Collected data
------

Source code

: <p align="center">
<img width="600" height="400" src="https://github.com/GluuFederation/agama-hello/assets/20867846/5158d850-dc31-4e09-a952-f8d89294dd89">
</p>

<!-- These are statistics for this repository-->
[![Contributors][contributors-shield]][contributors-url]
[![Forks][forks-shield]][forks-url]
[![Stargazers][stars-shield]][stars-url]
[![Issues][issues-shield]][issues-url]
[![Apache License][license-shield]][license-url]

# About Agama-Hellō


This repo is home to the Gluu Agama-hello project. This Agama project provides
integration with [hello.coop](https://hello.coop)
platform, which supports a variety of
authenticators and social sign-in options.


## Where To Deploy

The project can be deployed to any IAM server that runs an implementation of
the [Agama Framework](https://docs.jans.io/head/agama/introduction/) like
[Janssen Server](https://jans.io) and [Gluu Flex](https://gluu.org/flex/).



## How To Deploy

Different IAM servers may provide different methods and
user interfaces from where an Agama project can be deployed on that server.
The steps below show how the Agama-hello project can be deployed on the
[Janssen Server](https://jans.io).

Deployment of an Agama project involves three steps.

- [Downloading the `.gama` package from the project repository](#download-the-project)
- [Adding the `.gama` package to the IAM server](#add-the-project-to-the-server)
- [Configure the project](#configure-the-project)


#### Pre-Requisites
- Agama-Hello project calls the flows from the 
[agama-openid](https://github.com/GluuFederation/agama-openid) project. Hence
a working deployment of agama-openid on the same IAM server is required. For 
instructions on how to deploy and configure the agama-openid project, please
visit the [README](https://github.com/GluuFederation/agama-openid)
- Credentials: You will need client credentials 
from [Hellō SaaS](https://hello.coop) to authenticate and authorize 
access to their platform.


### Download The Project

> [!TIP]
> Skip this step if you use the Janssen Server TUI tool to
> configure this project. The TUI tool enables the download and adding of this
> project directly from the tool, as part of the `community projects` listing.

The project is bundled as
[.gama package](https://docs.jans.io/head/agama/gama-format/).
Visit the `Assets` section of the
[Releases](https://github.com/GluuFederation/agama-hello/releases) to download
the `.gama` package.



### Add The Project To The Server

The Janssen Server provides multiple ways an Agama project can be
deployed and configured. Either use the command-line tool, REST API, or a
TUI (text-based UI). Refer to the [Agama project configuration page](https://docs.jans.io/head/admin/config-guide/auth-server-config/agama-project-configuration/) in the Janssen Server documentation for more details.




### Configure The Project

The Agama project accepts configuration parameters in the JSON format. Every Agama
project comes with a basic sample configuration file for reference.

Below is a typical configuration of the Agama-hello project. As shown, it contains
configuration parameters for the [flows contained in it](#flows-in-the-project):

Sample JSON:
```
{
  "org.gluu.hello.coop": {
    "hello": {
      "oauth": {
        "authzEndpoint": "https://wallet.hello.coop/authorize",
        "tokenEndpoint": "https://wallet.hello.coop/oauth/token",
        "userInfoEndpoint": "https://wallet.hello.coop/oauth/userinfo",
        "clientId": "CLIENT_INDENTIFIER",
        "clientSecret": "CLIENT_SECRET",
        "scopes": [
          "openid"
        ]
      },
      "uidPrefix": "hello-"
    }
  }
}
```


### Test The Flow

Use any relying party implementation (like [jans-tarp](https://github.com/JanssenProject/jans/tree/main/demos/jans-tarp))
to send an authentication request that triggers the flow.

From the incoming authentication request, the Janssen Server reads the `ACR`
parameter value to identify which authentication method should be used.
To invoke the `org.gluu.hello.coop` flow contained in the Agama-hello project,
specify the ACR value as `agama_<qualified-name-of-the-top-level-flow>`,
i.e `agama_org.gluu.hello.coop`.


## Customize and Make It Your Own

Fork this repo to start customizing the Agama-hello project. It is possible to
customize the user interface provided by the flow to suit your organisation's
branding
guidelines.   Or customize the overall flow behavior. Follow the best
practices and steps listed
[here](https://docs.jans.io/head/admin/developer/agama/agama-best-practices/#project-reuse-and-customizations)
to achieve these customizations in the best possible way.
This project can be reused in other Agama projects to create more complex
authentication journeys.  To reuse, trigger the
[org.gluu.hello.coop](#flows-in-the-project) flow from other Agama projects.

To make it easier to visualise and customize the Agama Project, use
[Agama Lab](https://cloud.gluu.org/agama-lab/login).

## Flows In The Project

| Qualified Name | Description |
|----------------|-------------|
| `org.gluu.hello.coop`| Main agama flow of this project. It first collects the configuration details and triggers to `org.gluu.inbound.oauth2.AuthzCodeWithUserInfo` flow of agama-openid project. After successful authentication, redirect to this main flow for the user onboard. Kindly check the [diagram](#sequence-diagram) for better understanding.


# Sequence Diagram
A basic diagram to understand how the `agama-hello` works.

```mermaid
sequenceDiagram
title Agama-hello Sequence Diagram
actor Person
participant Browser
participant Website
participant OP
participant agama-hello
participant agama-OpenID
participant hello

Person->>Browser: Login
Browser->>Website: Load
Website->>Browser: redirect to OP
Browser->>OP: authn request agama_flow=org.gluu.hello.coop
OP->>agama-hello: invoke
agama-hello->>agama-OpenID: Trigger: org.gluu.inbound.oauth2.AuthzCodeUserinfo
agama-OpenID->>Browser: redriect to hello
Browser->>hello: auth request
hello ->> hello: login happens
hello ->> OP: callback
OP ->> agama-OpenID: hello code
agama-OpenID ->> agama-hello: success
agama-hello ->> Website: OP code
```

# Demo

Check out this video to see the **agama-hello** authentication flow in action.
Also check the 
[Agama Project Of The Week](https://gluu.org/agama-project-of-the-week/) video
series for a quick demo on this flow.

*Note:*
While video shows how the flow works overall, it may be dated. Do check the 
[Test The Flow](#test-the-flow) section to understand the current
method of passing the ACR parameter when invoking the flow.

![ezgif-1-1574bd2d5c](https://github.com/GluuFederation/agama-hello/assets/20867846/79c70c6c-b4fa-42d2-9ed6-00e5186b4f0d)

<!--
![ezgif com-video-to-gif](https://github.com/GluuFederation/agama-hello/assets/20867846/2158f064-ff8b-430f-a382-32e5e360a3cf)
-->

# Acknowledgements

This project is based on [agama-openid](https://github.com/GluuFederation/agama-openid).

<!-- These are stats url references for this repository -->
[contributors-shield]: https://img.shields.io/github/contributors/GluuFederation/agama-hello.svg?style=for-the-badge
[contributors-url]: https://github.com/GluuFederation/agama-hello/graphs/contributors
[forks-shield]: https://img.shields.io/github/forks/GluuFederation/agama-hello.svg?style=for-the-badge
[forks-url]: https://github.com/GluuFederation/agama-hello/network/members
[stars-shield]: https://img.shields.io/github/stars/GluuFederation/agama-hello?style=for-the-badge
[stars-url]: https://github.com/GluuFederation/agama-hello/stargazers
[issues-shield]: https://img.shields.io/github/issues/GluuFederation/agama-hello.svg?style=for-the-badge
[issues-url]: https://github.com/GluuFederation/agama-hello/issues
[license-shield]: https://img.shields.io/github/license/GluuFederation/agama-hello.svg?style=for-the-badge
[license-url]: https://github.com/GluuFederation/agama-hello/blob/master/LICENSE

------

**Work instructions:**
Among the lines above, some may hold the string "works". State how many, giving the number alone.

**Your response:**
2